◆ EXERCISE
Without omitting anything, copy the data exactly.
INFORMATION PROVIDED section start
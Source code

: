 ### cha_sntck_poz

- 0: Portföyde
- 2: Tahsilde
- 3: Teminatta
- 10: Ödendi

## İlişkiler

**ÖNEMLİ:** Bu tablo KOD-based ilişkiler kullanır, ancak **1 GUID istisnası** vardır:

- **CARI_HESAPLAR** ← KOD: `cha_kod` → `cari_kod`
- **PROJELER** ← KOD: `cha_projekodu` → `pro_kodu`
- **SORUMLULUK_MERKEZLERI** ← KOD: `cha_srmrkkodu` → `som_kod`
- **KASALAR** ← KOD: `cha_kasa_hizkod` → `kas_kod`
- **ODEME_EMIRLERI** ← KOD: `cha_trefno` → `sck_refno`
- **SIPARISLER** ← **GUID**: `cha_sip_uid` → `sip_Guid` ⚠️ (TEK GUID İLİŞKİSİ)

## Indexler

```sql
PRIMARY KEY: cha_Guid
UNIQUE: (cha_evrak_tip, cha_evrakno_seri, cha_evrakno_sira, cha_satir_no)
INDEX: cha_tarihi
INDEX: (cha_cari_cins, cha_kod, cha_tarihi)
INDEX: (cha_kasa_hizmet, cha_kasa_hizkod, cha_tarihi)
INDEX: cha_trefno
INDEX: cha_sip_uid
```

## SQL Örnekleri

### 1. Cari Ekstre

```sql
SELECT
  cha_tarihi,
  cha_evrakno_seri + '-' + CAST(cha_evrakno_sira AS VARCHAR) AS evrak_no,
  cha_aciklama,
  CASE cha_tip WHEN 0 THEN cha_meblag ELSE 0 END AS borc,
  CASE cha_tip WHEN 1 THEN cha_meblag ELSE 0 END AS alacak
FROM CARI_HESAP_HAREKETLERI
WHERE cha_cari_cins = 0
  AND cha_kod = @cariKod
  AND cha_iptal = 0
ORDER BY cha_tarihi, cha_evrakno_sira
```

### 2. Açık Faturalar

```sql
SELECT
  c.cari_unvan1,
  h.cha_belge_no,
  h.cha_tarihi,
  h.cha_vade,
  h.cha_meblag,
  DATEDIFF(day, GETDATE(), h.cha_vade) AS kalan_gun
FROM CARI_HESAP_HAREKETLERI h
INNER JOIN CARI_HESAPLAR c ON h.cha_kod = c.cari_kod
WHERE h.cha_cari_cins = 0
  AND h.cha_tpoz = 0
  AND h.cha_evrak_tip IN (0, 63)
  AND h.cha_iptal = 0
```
INFORMATION PROVIDED section end
◆ TASK SOLUTION
Source code

: ### cha_sntck_poz

- 0: Portföyde
- 2: Tahsilde
- 3: Teminatta
- 10: Ödendi

## İlişkiler

**ÖNEMLİ:** Bu tablo KOD-based ilişkiler kullanır, ancak **1 GUID istisnası** vardır:

- **CARI_HESAPLAR** ← KOD: `cha_kod` → `cari_kod`
- **PROJELER** ← KOD: `cha_projekodu` → `pro_kodu`
- **SORUMLULUK_MERKEZLERI** ← KOD: `cha_srmrkkodu` → `som_kod`
- **KASALAR** ← KOD: `cha_kasa_hizkod` → `kas_kod`
- **ODEME_EMIRLERI** ← KOD: `cha_trefno` → `sck_refno`
- **SIPARISLER** ← **GUID**: `cha_sip_uid` → `sip_Guid` ⚠️ (TEK GUID İLİŞKİSİ)

## Indexler

```sql
PRIMARY KEY: cha_Guid
UNIQUE: (cha_evrak_tip, cha_evrakno_seri, cha_evrakno_sira, cha_satir_no)
INDEX: cha_tarihi
INDEX: (cha_cari_cins, cha_kod, cha_tarihi)
INDEX: (cha_kasa_hizmet, cha_kasa_hizkod, cha_tarihi)
INDEX: cha_trefno
INDEX: cha_sip_uid
```

## SQL Örnekleri

### 1. Cari Ekstre

```sql
SELECT
  cha_tarihi,
  cha_evrakno_seri + '-' + CAST(cha_evrakno_sira AS VARCHAR) AS evrak_no,
  cha_aciklama,
  CASE cha_tip WHEN 0 THEN cha_meblag ELSE 0 END AS borc,
  CASE cha_tip WHEN 1 THEN cha_meblag ELSE 0 END AS alacak
FROM CARI_HESAP_HAREKETLERI
WHERE cha_cari_cins = 0
  AND cha_kod = @cariKod
  AND cha_iptal = 0
ORDER BY cha_tarihi, cha_evrakno_sira
```

### 2. Açık Faturalar

```sql
SELECT
  c.cari_unvan1,
  h.cha_belge_no,
  h.cha_tarihi,
  h.cha_vade,
  h.cha_meblag,
  DATEDIFF(day, GETDATE(), h.cha_vade) AS kalan_gun
FROM CARI_HESAP_HAREKETLERI h
INNER JOIN CARI_HESAPLAR c ON h.cha_kod = c.cari_kod
WHERE h.cha_cari_cins = 0
  AND h.cha_tpoz = 0
  AND h.cha_evrak_tip IN (0, 63)
  AND h.cha_iptal = 0
```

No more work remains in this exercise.